### Raw data
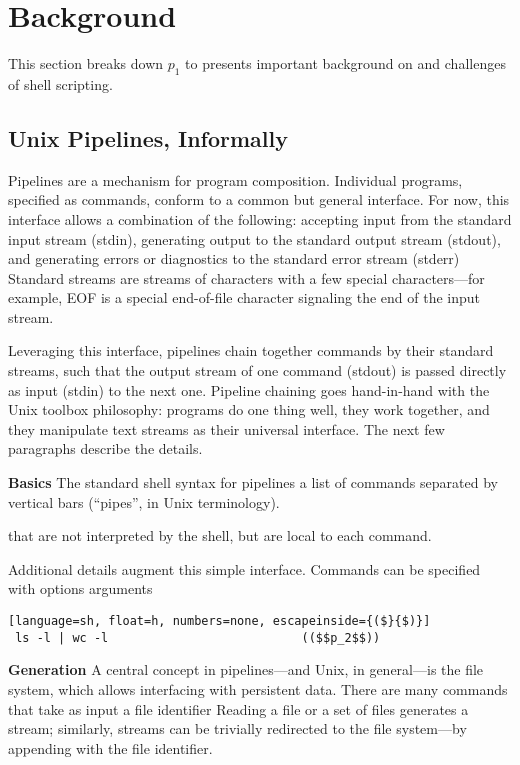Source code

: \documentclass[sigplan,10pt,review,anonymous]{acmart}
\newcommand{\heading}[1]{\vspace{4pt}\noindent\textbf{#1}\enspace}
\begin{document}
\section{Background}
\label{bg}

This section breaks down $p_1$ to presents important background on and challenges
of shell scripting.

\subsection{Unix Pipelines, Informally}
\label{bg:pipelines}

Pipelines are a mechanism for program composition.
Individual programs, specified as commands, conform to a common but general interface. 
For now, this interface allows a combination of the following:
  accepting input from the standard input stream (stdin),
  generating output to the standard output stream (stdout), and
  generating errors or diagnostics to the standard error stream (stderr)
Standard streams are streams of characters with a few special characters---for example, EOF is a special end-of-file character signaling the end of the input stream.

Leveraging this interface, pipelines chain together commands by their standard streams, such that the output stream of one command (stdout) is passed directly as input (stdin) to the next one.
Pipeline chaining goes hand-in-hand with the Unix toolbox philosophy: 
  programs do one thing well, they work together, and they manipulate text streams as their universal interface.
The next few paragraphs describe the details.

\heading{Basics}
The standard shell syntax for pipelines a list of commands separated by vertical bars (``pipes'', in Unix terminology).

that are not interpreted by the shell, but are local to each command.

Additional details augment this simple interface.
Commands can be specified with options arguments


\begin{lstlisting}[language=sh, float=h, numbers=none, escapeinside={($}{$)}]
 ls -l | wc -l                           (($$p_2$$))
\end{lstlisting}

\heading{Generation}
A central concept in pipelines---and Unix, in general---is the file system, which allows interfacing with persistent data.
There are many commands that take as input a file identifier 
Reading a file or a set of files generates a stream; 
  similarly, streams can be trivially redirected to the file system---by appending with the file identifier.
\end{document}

### Task to carry out
A faithful copy of all the data above is required, printed exactly and with no pictures.

### Response box
Source code

: \documentclass[sigplan,10pt,review,anonymous]{acmart}
\newcommand{\heading}[1]{\vspace{4pt}\noindent\textbf{#1}\enspace}
\begin{document}
\section{Background}
\label{bg}

This section breaks down $p_1$ to presents important background on and challenges
of shell scripting.

\subsection{Unix Pipelines, Informally}
\label{bg:pipelines}

Pipelines are a mechanism for program composition.
Individual programs, specified as commands, conform to a common but general interface. 
For now, this interface allows a combination of the following:
  accepting input from the standard input stream (stdin),
  generating output to the standard output stream (stdout), and
  generating errors or diagnostics to the standard error stream (stderr)
Standard streams are streams of characters with a few special characters---for example, EOF is a special end-of-file character signaling the end of the input stream.

Leveraging this interface, pipelines chain together commands by their standard streams, such that the output stream of one command (stdout) is passed directly as input (stdin) to the next one.
Pipeline chaining goes hand-in-hand with the Unix toolbox philosophy: 
  programs do one thing well, they work together, and they manipulate text streams as their universal interface.
The next few paragraphs describe the details.

\heading{Basics}
The standard shell syntax for pipelines a list of commands separated by vertical bars (``pipes'', in Unix terminology).

that are not interpreted by the shell, but are local to each command.

Additional details augment this simple interface.
Commands can be specified with options arguments


\begin{lstlisting}[language=sh, float=h, numbers=none, escapeinside={($}{$)}]
 ls -l | wc -l                           (($$p_2$$))
\end{lstlisting}

\heading{Generation}
A central concept in pipelines---and Unix, in general---is the file system, which allows interfacing with persistent data.
There are many commands that take as input a file identifier 
Reading a file or a set of files generates a stream; 
  similarly, streams can be trivially redirected to the file system---by appending with the file identifier.
\end{document}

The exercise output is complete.